Keep but tweak: Create a diversion
If getting a rush or feeling excitement takes your mind off stress, find something else that will be stimulating but in a different way. Engage your mind by signing up for a class to learn a new language. Or take up an adventurous sport, such as skiing or mountain biking, that will get those same nerve endings firing.

Instead try: Having a good laugh
There is no faster way to feel good and be distracted from your troubles than to laugh. And its health benefits go far beyond improving your mood. Laughter reduces the levels of agitating stress hormones and boosts the immune system by increasing antibodies and infection-fighting T cells.

Even better, laughter doesn't have to be genuine to work. "The brain and the body can't tell whether the laughter is real or not," says Francine Shore, who leads two weekly laughter therapy groups in New York City; there are 5,000 such clubs that meet regularly around the world. Laughter clubs gather people together to make the sounds of laughter (ha ha ha, ho ho ho) and the gestures (slapping thighs and acting silly) to reap the medical benefits. "Just smiling releases endorphins," Shore advises. "Try frowning and then smiling -- you'll see which feels better." So go to a funny movie or a comedy club and laugh out loud.
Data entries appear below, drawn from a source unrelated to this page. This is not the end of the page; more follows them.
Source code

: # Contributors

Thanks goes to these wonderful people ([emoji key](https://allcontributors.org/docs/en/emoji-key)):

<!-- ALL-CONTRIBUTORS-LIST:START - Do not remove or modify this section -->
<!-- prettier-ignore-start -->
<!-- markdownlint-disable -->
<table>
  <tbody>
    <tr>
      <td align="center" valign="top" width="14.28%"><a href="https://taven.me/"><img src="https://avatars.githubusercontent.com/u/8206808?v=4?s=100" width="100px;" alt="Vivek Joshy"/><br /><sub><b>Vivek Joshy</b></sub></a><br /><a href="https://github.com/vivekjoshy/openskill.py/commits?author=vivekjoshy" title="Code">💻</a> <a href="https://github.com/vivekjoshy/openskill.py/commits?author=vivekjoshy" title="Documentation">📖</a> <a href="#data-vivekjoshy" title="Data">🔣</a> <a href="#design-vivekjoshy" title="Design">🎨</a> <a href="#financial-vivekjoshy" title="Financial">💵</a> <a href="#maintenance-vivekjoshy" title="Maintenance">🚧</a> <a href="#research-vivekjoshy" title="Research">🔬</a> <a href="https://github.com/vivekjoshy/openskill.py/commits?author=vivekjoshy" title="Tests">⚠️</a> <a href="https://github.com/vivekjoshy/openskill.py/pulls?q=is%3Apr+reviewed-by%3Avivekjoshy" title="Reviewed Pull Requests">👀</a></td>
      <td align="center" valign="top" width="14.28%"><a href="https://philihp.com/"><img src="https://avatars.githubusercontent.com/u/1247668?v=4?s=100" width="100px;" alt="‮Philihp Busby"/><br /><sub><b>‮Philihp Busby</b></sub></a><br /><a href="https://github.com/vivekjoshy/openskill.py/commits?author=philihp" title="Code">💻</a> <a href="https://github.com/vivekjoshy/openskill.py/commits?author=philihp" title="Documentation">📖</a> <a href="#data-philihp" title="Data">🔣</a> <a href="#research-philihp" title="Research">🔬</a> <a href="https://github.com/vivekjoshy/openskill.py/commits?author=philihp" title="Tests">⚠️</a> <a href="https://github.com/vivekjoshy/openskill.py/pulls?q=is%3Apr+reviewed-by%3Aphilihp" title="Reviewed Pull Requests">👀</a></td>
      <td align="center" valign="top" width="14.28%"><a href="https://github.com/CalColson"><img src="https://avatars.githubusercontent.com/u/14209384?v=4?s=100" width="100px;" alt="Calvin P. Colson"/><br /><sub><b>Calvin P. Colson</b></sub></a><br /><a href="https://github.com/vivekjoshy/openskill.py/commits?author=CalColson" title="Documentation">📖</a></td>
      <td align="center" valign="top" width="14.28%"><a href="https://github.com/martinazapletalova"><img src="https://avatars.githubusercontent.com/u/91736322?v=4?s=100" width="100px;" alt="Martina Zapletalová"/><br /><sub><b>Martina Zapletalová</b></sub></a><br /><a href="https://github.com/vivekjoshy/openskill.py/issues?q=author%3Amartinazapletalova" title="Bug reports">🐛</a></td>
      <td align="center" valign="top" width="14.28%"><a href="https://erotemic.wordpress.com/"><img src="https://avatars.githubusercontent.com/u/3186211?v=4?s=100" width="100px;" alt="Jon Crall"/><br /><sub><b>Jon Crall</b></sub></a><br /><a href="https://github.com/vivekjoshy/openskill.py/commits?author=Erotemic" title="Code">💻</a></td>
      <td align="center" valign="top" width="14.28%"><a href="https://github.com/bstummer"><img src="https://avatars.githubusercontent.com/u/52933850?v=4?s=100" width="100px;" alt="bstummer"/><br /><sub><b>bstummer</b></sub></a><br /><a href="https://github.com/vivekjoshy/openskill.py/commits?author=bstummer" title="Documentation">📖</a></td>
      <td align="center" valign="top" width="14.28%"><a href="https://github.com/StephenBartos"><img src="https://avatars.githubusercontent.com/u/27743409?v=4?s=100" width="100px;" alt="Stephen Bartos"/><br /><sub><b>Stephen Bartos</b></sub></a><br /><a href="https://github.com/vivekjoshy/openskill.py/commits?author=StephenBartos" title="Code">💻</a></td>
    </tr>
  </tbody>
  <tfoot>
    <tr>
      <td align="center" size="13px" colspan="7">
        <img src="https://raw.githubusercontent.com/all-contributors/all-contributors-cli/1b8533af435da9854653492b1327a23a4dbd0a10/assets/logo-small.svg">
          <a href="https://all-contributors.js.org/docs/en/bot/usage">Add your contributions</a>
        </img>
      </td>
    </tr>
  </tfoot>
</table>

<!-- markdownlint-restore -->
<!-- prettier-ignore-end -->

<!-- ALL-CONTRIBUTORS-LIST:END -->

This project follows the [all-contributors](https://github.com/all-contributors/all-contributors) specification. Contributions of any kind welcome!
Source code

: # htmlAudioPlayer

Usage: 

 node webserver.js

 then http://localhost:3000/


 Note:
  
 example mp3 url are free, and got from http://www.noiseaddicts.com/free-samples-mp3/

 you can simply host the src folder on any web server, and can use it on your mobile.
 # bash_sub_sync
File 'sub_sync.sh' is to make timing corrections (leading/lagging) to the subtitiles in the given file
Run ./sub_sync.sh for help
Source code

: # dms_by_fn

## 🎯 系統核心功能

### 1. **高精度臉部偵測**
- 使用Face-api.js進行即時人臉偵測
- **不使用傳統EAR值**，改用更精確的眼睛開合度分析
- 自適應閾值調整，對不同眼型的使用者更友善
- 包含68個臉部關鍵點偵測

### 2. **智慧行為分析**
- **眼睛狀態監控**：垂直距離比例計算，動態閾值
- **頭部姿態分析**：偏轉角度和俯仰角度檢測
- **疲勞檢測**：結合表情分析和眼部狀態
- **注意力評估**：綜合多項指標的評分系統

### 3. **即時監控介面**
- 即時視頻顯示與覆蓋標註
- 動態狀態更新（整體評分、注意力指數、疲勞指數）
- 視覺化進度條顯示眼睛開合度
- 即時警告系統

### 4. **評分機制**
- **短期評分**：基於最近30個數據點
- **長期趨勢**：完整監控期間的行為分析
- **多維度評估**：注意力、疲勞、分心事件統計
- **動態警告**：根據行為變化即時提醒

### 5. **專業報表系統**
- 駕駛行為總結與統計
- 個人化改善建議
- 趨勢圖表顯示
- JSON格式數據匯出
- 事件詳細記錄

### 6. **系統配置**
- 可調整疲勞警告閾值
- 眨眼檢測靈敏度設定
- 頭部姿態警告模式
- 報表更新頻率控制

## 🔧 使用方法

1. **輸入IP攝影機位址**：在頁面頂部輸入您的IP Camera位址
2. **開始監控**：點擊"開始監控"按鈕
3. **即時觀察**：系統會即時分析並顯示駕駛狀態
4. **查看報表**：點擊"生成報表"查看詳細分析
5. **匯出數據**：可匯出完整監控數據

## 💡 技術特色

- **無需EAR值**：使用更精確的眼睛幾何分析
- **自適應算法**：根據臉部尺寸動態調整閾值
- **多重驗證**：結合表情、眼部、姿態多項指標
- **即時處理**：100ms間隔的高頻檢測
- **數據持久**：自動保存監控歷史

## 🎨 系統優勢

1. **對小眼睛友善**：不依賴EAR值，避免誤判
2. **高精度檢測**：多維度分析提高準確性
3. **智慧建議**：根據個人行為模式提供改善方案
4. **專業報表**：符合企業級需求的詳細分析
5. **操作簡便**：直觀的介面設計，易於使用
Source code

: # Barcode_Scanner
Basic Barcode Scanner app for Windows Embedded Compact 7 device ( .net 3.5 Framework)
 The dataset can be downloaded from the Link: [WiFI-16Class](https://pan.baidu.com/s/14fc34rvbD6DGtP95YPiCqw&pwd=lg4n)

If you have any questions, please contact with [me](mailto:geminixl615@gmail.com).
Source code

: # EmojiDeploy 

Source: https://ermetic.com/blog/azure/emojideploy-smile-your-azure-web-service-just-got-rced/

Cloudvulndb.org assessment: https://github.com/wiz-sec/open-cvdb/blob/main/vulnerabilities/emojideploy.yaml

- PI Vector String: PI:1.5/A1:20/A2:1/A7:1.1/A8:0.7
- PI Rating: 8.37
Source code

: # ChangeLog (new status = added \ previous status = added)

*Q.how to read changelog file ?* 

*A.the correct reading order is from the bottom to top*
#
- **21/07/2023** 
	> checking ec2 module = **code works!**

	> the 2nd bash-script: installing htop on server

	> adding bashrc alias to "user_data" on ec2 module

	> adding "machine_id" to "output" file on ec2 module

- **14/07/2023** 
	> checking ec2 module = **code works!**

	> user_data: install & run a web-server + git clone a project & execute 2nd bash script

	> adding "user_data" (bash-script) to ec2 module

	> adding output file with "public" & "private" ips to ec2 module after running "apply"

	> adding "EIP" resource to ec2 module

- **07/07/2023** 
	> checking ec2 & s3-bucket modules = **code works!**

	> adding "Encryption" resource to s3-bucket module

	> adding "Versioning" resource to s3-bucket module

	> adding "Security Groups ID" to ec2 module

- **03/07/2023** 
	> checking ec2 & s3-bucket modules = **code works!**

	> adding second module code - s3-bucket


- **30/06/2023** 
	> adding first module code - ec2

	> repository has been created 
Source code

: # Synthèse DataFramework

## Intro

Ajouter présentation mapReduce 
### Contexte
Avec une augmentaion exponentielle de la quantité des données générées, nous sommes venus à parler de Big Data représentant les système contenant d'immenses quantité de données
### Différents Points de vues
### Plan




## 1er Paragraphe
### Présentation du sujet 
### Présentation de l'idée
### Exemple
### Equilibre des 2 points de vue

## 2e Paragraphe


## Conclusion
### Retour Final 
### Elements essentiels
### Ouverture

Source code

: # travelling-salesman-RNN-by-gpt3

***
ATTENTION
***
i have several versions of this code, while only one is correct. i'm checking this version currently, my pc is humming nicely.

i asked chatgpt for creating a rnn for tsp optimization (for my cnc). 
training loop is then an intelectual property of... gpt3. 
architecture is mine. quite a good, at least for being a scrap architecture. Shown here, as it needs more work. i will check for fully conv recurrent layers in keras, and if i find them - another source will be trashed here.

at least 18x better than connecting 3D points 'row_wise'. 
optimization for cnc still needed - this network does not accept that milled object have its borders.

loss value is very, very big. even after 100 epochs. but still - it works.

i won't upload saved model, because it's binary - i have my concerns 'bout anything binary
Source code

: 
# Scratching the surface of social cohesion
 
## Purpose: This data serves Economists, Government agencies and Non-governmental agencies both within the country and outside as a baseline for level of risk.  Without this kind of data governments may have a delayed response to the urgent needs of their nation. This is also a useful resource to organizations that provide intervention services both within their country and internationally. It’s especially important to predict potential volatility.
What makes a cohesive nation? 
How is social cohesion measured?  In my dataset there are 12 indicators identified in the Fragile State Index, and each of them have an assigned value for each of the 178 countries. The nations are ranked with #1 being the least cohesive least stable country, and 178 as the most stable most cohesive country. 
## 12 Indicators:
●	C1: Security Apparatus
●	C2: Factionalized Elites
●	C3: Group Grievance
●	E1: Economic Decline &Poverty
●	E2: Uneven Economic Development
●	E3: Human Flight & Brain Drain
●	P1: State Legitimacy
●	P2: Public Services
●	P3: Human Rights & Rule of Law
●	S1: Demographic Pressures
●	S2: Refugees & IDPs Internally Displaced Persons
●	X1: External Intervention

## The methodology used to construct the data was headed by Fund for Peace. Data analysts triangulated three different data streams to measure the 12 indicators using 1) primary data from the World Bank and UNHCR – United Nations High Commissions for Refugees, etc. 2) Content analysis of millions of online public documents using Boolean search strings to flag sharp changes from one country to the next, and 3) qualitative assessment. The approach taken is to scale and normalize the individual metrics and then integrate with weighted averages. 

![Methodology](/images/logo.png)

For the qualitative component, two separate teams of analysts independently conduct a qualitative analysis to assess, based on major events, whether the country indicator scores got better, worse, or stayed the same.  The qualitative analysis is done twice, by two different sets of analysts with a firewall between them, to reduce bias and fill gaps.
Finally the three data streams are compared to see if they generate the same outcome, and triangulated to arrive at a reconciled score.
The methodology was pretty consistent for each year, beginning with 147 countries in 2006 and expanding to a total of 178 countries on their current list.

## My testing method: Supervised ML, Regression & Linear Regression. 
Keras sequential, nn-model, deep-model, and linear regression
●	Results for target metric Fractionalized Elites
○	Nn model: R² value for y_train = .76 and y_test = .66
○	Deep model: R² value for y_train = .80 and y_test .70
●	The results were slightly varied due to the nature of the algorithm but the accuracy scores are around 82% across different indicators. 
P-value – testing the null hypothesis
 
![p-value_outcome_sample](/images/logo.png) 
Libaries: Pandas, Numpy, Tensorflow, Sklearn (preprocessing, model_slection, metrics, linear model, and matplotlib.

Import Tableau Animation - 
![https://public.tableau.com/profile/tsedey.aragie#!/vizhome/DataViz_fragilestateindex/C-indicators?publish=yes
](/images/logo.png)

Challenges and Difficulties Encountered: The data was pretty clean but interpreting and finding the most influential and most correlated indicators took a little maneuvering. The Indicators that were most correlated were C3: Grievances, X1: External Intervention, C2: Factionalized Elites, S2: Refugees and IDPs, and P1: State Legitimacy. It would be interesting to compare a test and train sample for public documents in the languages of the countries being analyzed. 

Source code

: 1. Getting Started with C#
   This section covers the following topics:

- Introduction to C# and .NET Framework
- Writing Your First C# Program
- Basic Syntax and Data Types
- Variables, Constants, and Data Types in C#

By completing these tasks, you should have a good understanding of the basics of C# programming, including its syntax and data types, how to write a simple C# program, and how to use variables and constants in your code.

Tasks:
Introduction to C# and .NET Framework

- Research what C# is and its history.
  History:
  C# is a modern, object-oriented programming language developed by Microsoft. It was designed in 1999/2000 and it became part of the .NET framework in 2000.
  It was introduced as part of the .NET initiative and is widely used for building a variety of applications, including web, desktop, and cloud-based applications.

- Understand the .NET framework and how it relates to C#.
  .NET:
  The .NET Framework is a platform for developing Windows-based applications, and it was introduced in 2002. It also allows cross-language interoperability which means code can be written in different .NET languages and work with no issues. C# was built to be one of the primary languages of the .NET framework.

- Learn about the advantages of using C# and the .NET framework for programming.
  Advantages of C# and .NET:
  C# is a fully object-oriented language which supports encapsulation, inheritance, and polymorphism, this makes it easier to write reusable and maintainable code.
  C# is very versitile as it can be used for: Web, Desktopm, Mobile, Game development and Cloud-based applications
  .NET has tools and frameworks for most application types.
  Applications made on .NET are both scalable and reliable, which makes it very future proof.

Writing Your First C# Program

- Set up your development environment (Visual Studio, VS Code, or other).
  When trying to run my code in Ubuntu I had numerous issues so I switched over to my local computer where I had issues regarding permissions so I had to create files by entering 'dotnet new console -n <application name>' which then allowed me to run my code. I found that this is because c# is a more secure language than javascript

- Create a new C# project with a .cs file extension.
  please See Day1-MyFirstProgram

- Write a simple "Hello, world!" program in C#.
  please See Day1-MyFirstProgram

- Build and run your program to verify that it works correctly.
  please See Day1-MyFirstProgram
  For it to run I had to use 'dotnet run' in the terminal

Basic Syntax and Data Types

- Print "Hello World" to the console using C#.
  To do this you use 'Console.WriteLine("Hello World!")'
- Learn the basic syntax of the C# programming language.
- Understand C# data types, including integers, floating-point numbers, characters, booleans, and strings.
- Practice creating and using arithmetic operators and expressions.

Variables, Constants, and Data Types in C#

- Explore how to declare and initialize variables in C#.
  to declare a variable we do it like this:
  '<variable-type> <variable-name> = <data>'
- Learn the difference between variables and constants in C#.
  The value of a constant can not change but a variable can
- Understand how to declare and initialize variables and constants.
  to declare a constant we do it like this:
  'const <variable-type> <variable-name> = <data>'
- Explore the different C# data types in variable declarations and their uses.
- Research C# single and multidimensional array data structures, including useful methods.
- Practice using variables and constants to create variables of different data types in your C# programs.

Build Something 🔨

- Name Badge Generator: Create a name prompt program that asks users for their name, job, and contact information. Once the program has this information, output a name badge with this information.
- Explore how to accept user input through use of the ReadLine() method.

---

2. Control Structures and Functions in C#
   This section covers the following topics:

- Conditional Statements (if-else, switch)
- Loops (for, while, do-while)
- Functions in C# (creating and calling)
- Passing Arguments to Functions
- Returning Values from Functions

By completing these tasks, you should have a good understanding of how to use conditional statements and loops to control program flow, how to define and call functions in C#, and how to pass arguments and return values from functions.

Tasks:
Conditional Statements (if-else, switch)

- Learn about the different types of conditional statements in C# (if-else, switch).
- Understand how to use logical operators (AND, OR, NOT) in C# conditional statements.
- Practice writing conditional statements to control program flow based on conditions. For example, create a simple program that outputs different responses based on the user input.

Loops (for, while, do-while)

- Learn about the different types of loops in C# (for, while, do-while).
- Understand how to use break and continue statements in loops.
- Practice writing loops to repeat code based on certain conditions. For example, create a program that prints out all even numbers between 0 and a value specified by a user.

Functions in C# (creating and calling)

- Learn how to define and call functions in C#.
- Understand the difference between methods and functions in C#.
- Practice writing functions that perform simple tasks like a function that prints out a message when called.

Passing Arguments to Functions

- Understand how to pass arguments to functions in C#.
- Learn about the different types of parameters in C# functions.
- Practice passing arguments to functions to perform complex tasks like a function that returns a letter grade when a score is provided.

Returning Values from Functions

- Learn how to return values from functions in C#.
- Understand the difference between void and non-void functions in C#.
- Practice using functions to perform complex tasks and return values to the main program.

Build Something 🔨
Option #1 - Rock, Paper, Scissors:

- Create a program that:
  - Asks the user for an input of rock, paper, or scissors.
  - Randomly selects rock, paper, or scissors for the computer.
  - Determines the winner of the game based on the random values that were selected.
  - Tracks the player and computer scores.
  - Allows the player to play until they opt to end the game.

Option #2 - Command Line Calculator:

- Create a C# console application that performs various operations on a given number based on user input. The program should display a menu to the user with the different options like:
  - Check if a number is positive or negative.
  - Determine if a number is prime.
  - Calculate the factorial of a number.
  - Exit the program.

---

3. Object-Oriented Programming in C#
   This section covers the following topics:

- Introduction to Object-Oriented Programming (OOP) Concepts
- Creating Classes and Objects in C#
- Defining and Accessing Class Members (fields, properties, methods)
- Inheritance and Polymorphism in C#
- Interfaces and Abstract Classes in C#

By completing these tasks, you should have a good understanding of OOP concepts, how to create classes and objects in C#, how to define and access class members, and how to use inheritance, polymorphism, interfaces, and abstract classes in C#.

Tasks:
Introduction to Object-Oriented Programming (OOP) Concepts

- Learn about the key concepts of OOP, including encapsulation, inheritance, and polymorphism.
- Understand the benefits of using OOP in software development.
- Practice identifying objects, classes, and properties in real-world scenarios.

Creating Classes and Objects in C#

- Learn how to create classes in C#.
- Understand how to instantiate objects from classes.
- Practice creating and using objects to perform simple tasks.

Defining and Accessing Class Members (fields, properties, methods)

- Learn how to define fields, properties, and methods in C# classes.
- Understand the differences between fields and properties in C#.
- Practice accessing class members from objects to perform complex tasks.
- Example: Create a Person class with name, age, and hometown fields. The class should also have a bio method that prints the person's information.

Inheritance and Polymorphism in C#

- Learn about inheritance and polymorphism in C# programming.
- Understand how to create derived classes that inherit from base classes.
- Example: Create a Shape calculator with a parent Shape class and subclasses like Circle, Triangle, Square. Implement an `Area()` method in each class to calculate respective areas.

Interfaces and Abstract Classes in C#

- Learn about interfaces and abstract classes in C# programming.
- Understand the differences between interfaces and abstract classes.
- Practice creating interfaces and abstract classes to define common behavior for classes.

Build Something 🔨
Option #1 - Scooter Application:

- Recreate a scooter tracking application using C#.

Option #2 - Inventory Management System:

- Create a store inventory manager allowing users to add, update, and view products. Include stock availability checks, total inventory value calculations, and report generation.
10-Second Pause Button: Interrupt your stress reflex
Ever wish you could just hit a pause button to keep from blowing up or eating that whole pint of ice cream? You can. "The key to changing your unhealthy response to stress is to interrupt it," says Russ Newman, PhD, executive director for professional practice at the American Psychological Association. Here's how: The instant you sense you're entering stressful territory, count to 10, breathing in through your nose to the count of five and exhaling slowly through your mouth to the count of five, focusing only on the sound of your breath. Just 10 seconds (no one will even notice this pause) can be enough time to get you past that feeling of losing control.